Appartiene alla seconda categoria la storia di Virginia, rampolla dei Corsini, famiglia della nobiltà sarda. Lei è una donna d’altri tempi, lontana dall’educazione del ventennio fascista. È una girovaga in cerca del suo posto nel mondo e testarda come solo i sardi sanno essere. La sua vicenda è tragica, ma come tutte le tragedie è guidata dalla passionalità, dalle emozioni, da un alto senso della giustizia.
Il romanzo di Biolchini è un piccolo diamante che squarcia il drappo nero di una letteratura sempre più impegnata nel raccontare sé stessa che non storie. L’autore è legato sicuramente alla tradizione della sua terra, sprazzi di Deledda e di Satta appaiono in più occasioni, e questo non è un male.
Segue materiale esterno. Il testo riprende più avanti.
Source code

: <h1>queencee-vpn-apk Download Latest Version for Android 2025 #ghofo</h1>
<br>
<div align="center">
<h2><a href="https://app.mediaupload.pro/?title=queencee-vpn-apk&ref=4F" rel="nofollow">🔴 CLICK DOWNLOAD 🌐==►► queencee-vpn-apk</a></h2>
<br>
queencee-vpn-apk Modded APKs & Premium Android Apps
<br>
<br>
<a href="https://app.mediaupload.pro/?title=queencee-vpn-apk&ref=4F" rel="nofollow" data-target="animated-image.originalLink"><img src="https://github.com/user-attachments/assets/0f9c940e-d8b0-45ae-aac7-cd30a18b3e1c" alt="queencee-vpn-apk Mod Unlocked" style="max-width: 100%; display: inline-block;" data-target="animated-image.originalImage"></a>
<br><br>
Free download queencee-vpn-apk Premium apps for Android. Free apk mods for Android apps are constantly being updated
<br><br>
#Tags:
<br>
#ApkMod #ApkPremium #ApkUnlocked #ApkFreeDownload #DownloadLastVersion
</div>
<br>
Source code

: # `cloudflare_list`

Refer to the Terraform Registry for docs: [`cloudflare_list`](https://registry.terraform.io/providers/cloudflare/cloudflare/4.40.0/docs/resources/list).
Qui, infatti, parliamo della dura ruralità, di emozioni bucoliche, di onore e rispetto che devono combattere contro il pregiudizio, di vite che il tempo inghiotte e di cui restituisce gli scarti, di un mondo che non c’è più e di cui a volte si può sentire la mancanza.
Se è vero che la letteratura ha anche il compito di sfidare le epoche e di estrapolare dalla pancia del tempo ciò che ancora non è stato assimilato, allora, il romanzo di Biolchini è riuscito perfettamente nell’intento, visto che, come in Satta, non capiremo chiaramente se tutto sia frutto della fantasia o se qualcosa sia realmente accaduto, ma, di sicuro, comprenderemo che la storia necessita di riscritture. Proprio per questo motivo, lo stile dell’autore ci riporterà tra linguaggi remoti, tra paesaggi antichi, tra nobili ideali, tra qualcosa che ancora chiede di essere raccontato, perché mai esiste un giudizio definitivo.